ハザードランプの正式名称は非常点滅表示灯と呼ばれることからあくまでも「ハザード(危険)」を知らせるためのものだということがわかります。
そのためクルマに故障が発生した際や、やむを得ず路上駐車するときなど、非常停止する場合に周囲のクルマに対して危険を知らせるために点灯させます。また、クルマがけん引される際などにも使用します。
また国家公安委員会の告示「交通の方法に関する教則」では、トンネルの中や濃い霧の中など50m先が見通せない場所に駐停車する場合や、クルマの故障などにより道路にやむを得ず駐停車する場合、ハザードランプやパーキングランプなどを点滅させるように示されています。
※ ※ ※
また、安全を確保するためのものであるために、万一ドライバーが操作できなくても点灯できるように、多くのクルマでは運転席と助手席の間にハザードスイッチが設置されているケースがあります。
この例から考えると「お礼」を意図したサンキューハザードという使い方は、適切ではないようにも思えます。
■サンキューハザードはイケない行為なのか? 違反になるの?
道路交通法施行令には、ハザードランプについての以下の記載があります。
●第18条第2項
「自動車(自動二輪車及び小型特殊自動車を除く)は、法第52条第1項前段の規定により、夜間、道路(歩道又は路側帯と車道の区別のある道路においては、車道)の幅員が5.5メートル以上の道路に停車し、又は駐車しているときは、車両の保安基準に関する規定により設けられる『非常点滅表示灯』、駐車灯又は尾灯をつけなければならない」
●第26条の3第3項
「通学学園バスは、小学校等の児童、生徒又は幼児の乗降のため停車しているときは、車両の保安基準に関する規定に定める『非常点滅灯』をつけなければならない」
いざという時に助手席の人でも押せるように中央に配置されることが多い
いずれも、ハザードランプを使用するべきタイミングについての記載はありますが、使用してはならない時の具体例はありません。

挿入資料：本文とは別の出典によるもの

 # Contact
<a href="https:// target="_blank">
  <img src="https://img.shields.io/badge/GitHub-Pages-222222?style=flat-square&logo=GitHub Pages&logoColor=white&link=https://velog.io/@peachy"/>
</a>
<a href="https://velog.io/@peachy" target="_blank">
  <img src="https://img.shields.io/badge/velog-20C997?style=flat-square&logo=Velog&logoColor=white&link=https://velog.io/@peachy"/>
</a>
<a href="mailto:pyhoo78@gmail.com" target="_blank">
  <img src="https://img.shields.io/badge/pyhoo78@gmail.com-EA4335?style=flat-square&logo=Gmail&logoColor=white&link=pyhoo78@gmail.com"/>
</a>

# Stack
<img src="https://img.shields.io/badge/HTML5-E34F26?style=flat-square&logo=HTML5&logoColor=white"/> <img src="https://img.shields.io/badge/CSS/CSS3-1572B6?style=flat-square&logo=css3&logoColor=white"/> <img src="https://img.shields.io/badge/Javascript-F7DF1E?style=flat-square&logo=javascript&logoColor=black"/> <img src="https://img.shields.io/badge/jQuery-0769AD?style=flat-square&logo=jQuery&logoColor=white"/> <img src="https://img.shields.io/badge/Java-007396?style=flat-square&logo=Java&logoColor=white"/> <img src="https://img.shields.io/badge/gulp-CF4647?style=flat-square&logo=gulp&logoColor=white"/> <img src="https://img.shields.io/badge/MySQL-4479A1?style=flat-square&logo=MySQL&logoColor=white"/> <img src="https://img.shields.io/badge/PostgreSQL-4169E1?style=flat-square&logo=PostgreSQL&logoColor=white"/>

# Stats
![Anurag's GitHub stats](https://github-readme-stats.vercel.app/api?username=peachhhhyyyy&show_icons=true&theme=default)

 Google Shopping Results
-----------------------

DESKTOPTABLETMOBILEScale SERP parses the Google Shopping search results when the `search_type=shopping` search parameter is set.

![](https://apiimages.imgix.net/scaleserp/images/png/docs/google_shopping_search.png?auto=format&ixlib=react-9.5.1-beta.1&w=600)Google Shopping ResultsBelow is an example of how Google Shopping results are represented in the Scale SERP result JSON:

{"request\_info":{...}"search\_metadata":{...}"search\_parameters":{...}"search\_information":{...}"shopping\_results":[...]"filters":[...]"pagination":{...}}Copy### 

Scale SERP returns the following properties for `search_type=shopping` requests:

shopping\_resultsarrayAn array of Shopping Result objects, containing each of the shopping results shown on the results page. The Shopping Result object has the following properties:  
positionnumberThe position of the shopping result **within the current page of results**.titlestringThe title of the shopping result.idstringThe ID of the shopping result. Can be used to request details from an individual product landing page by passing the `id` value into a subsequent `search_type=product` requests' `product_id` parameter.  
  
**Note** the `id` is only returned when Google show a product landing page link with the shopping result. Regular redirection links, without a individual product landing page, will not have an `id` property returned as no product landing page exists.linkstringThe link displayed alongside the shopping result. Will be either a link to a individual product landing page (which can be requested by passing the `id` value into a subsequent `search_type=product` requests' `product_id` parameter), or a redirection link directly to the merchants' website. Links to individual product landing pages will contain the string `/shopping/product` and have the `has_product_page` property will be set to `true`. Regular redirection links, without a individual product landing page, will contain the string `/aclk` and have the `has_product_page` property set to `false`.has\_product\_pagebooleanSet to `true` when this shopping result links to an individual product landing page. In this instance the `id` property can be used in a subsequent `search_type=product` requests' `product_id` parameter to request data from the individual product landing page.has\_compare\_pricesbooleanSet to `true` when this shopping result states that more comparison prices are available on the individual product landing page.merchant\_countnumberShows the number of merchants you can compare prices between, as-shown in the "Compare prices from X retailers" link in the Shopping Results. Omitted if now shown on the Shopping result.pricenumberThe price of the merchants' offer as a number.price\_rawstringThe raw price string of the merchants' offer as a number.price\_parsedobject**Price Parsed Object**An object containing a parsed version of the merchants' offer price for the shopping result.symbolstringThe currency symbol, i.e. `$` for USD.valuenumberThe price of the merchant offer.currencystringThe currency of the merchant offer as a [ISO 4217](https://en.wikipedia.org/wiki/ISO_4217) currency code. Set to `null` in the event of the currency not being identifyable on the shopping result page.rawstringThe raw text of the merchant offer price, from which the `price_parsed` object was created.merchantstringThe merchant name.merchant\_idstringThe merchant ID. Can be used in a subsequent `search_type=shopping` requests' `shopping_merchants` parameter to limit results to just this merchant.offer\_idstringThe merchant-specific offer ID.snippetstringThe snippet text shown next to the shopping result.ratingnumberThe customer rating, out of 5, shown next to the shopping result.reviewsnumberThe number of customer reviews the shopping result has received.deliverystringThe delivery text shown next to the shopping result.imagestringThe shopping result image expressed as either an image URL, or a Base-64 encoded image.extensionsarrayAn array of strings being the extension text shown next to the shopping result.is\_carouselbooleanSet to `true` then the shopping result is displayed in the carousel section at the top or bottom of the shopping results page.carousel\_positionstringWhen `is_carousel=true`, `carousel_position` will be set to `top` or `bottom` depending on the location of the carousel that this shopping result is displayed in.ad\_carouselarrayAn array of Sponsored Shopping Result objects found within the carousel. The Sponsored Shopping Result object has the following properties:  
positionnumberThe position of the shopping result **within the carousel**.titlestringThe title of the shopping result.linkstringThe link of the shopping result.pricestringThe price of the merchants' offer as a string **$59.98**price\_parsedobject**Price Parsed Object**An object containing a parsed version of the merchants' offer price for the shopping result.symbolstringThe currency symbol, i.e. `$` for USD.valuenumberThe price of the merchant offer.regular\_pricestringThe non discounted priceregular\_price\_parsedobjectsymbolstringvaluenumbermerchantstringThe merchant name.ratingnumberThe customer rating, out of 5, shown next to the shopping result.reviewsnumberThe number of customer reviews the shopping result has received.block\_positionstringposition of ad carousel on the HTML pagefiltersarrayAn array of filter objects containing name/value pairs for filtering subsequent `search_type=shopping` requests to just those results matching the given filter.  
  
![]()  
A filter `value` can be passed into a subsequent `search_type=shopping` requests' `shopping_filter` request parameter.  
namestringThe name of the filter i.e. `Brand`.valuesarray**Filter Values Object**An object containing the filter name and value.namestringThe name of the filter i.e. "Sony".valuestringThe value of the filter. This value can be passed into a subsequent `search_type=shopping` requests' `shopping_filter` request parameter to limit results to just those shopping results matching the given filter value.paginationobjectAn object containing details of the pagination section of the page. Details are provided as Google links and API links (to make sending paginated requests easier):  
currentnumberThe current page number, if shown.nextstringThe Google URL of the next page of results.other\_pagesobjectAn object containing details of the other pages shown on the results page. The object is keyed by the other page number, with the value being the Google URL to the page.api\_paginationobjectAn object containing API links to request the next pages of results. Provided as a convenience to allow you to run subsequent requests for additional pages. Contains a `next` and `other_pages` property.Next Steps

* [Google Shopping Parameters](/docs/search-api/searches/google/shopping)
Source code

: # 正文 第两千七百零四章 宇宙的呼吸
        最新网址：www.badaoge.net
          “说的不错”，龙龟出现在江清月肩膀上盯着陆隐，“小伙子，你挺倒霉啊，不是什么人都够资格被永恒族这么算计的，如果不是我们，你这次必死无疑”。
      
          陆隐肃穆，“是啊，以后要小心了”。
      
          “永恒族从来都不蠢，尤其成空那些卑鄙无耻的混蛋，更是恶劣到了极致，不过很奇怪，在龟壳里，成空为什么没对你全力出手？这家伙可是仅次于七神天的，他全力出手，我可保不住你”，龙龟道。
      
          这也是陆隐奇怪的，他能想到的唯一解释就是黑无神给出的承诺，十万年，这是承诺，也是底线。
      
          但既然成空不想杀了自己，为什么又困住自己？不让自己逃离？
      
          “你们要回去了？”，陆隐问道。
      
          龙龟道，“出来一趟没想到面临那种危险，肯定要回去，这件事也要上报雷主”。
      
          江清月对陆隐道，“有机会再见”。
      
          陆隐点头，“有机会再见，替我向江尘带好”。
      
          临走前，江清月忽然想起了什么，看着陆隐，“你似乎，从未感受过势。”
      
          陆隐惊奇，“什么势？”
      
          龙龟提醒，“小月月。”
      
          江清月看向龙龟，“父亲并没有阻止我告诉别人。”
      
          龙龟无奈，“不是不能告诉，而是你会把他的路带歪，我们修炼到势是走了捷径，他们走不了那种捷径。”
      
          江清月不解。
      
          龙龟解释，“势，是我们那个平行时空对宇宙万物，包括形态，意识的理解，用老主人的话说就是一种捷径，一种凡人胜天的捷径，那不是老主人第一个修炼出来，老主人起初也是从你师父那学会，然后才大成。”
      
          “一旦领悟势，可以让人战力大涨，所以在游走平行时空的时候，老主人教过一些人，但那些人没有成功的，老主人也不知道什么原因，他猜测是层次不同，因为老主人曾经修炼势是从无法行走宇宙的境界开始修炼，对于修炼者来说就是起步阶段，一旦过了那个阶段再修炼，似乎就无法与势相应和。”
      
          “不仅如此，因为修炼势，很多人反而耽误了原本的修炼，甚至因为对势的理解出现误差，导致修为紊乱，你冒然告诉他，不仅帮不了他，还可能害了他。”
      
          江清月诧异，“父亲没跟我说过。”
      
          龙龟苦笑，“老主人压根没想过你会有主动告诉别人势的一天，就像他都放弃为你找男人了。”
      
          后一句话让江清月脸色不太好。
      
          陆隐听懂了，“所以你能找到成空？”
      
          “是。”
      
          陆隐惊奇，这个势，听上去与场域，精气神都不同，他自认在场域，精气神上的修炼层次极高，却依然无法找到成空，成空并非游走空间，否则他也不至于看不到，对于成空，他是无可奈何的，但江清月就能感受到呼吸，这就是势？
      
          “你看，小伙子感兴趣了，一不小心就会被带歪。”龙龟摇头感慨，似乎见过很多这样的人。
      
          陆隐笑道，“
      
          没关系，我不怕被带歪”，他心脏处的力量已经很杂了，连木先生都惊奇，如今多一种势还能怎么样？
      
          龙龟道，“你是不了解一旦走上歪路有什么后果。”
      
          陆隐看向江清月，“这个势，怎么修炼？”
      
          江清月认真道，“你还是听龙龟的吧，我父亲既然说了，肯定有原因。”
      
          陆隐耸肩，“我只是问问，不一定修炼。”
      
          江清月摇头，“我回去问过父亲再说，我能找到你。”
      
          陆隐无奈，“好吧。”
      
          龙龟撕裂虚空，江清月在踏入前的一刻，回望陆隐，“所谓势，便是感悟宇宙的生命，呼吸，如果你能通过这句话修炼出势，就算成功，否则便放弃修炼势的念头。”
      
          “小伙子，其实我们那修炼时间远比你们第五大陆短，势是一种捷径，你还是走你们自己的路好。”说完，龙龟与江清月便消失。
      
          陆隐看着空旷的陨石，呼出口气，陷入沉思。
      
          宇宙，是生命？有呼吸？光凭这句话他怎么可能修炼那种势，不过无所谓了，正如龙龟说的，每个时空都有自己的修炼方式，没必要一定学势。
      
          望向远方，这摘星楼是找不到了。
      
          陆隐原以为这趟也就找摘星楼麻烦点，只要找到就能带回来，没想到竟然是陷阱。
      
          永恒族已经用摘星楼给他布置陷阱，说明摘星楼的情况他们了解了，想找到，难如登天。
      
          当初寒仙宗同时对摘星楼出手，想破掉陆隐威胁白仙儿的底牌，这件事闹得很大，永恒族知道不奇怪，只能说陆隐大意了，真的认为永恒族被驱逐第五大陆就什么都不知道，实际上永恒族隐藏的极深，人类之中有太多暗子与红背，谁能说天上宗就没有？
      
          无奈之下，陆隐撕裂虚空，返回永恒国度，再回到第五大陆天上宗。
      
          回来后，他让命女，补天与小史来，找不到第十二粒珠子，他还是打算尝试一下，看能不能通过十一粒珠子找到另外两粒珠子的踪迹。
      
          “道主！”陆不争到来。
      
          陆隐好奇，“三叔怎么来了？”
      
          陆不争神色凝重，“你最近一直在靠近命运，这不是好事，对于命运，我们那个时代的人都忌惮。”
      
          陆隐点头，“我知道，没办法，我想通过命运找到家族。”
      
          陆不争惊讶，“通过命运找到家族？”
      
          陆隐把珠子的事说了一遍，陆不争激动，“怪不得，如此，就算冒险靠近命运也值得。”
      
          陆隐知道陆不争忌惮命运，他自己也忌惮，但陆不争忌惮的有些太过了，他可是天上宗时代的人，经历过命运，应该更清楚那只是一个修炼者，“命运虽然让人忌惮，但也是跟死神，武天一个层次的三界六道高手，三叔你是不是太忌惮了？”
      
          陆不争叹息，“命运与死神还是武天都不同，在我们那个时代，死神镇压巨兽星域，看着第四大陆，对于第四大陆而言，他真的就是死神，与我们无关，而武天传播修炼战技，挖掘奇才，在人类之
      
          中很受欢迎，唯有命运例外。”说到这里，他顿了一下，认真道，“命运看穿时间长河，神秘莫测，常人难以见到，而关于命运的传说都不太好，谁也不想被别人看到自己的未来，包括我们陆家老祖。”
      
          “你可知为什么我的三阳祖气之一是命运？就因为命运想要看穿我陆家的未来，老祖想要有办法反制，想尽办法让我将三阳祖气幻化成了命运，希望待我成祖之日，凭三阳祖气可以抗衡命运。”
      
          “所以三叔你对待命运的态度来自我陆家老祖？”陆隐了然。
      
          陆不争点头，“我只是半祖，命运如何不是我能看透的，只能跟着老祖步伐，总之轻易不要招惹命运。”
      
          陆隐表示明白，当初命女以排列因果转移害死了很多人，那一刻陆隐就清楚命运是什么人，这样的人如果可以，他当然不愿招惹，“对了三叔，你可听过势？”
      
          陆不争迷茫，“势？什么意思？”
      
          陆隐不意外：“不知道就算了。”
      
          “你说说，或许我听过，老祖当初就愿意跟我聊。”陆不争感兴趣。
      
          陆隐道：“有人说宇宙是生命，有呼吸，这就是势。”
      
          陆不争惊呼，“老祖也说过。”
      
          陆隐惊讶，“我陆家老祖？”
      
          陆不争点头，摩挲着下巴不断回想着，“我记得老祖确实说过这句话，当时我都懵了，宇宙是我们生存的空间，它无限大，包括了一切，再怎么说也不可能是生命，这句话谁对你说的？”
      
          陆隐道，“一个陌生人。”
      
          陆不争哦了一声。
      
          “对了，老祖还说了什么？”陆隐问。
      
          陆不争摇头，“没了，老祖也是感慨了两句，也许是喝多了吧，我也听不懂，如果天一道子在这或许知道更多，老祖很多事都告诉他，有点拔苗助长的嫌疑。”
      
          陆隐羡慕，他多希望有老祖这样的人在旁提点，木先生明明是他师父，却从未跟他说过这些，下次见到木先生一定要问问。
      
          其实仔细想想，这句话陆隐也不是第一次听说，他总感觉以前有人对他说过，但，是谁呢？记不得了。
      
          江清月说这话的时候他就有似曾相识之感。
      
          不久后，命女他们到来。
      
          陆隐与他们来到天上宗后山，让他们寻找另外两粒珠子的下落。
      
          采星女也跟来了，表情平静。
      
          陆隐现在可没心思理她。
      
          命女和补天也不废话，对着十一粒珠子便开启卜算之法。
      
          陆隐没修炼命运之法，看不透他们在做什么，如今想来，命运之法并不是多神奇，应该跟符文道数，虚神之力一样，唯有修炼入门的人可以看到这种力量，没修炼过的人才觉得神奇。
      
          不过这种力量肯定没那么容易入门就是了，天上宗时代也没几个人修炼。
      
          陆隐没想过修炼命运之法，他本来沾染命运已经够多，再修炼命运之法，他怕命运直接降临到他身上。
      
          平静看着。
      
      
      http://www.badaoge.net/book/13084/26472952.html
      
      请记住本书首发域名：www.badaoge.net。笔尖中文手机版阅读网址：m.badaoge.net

この事象について、警視庁交通相談コーナーの担当者は、「ドライバーの間で使用されている『サンキューハザード』は、元来の使用方法とは異なることから、状況によっては違反行為に該当してしまう恐れもあります」と話しています。
※ ※ ※
道を譲ってくれたクルマに対してお礼の挨拶として点灯させる、サンキューハザード。
悪気などなくつい習慣でやってしまう行為ですが、ハザードランプの本来の使い方ではないことも認識することで、より安全な運転につながります。